# Who Switched to Winter Rubber from Summer tires?



## stoked335d (Jan 4, 2010)

Its been a warmer October/November than normal here and still have summer tires on my d. Forecasts for beginning of December are showing 30's F for lows and 40's for high in NYC area. I am thinking of putting on the winter Blizzaks this weekend.


----------



## FlyingLow78 (Jul 28, 2011)

My snows are probably going on this Wednesday. Temps should be in the 30s at night and 40s during the day here.


----------



## KeithS (Dec 30, 2001)

stoked335d said:


> Its been a warmer October/November than normal here and still have summer tires on my d. Forecasts for beginning of December are showing 30's F for lows and 40's for high in NYC area. I am thinking of putting on the winter Blizzaks this weekend.


While we do not subject our newest car to the harsh weather (ie when there is salt on the road), am preparing the snow tires for the other vehicle. I have them mounted and ready to go, and put them on when the first snow occurs. When to take them off is the judgement call. Was able to get 8 years out of a set for another car this way.

The summer tires we use are 'all season' so no issue with the cold temps, thus the ability to wait for the first snow. If you truely have summer performance tires, you need to be concerned about cold temps and traction.

As I attended a lecture about snow tires, thought I would share what I learned. There are 4 levels of snow tires. The more agressive the better the poor weather traction, but the trade off is a noiser ride and reduced dry weather performance. From least to most aggressive your choices are:

All Season
Performance Winter
Studless Winter
Studdable Winter

I've used performance Winter in the past with good results but am moving to Studless Winter grade this time around as the coniditions the past few years here in the NE seem to be getting snowier. While the tire speed limit on studless range from 99-118 MPH, still enough for my driving habits.


----------



## SpeedyD (Sep 18, 2011)

stoked335d said:


> Its been a warmer October/November than normal here and still have summer tires on my d. Forecasts for beginning of December are showing 30's F for lows and 40's for high in NYC area. I am thinking of putting on the winter Blizzaks this weekend.
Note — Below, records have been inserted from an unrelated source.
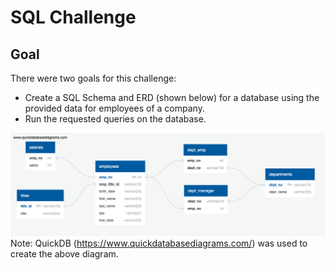 # SQL Challenge

## Goal

There were two goals for this challenge:
- Create a SQL Schema and ERD (shown below) for a database using the provided data for employees of a company.
- Run the requested queries on the database.

![image](https://github.com/yashkansal97/sql-challenge/blob/main/EmployeeSQL/EmployeesSQL_ERD.png?raw=true)
Note: QuickDB (https://www.quickdatabasediagrams.com/) was used to create the above diagram.
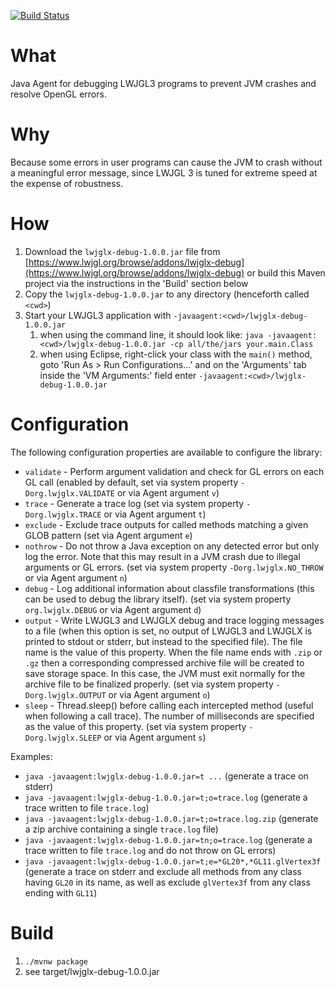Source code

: [![Build Status](https://travis-ci.org/LWJGLX/debug.svg?branch=main)](https://travis-ci.org/LWJGLX/debug)

# What

Java Agent for debugging LWJGL3 programs to prevent JVM crashes and resolve OpenGL errors.

# Why

Because some errors in user programs can cause the JVM to crash without a meaningful error message, since LWJGL 3 is tuned for extreme speed at the expense of robustness.

# How

1. Download the `lwjglx-debug-1.0.0.jar` file from [https://www.lwjgl.org/browse/addons/lwjglx-debug](https://www.lwjgl.org/browse/addons/lwjglx-debug) or build this Maven project via the instructions in the 'Build' section below
2. Copy the `lwjglx-debug-1.0.0.jar` to any directory (henceforth called `<cwd>`)
3. Start your LWJGL3 application with `-javaagent:<cwd>/lwjglx-debug-1.0.0.jar`
    1. when using the command line, it should look like: `java -javaagent:<cwd>/lwjglx-debug-1.0.0.jar -cp all/the/jars your.main.Class`
    2. when using Eclipse, right-click your class with the `main()` method, goto 'Run As > Run Configurations...' and on the 'Arguments' tab inside the 'VM Arguments:' field enter `-javaagent:<cwd>/lwjglx-debug-1.0.0.jar`

# Configuration

The following configuration properties are available to configure the library:
- `validate` - Perform argument validation and check for GL errors on each GL call (enabled by default, set via system property `-Dorg.lwjglx.VALIDATE` or via Agent argument `v`)
- `trace` - Generate a trace log (set via system property `-Dorg.lwjglx.TRACE` or via Agent argument `t`)
- `exclude` - Exclude trace outputs for called methods matching a given GLOB pattern (set via Agent argument `e`)
- `nothrow` - Do not throw a Java exception on any detected error but only log the error. Note that this may result in a JVM crash due to illegal arguments or GL errors. (set via system property `-Dorg.lwjglx.NO_THROW` or via Agent argument `n`)
- `debug` - Log additional information about classfile transformations (this can be used to debug the library itself). (set via system property `org.lwjglx.DEBUG` or via Agent argument `d`)
- `output` - Write LWJGL3 and LWJGLX debug and trace logging messages to a file (when this option is set, no output of LWJGL3 and LWJGLX is printed to stdout or stderr, but instead to the specified file). The file name is the value of this property. When the file name ends with `.zip` or `.gz` then a corresponding compressed archive file will be created to save storage space. In this case, the JVM must exit normally for the archive file to be finalized properly. (set via system property `-Dorg.lwjglx.OUTPUT` or via Agent argument `o`)
- `sleep` - Thread.sleep() before calling each intercepted method (useful when following a call trace). The number of milliseconds are specified as the value of this property. (set via system property `-Dorg.lwjglx.SLEEP` or via Agent argument `s`)

Examples:

* `java -javaagent:lwjglx-debug-1.0.0.jar=t ...` (generate a trace on stderr)
* `java -javaagent:lwjglx-debug-1.0.0.jar=t;o=trace.log` (generate a trace written to file `trace.log`)
* `java -javaagent:lwjglx-debug-1.0.0.jar=t;o=trace.log.zip` (generate a zip archive containing a single `trace.log` file)
* `java -javaagent:lwjglx-debug-1.0.0.jar=tn;o=trace.log` (generate a trace written to file `trace.log` and do not throw on GL errors)
* `java -javaagent:lwjglx-debug-1.0.0.jar=t;e=*GL20*,*GL11.glVertex3f` (generate a trace on stderr and exclude all methods from any class having `GL20` in its name, as well as exclude `glVertex3f` from any class ending with `GL11`)

# Build

1. `./mvnw package`
2. see target/lwjglx-debug-1.0.0.jar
Switched this weekend up in Boston, it is going to be cold very soon...

http://www.bimmerfest.com/forums/showthread.php?t=582699


----------



## davelip75 (Oct 27, 2011)

For a city like Los Angeles, with mild winters... would I be better off just sticking with a good all season like the Continental All Season or Summer?

I am looking at a 335d with M/Sport and really want the ability to rotate my tires. I'm assuming the best option is to swap out the wheels with 4 of the same size??


----------



## floydarogers (Oct 11, 2010)

davelip75 said:


> For a city like Los Angeles, with mild winters... would I be better off just sticking with a good all season like the Continental All Season or Summer?
> 
> I am looking at a 335d with M/Sport and really want the ability to rotate my tires. I'm assuming the best option is to swap out the wheels with 4 of the same size??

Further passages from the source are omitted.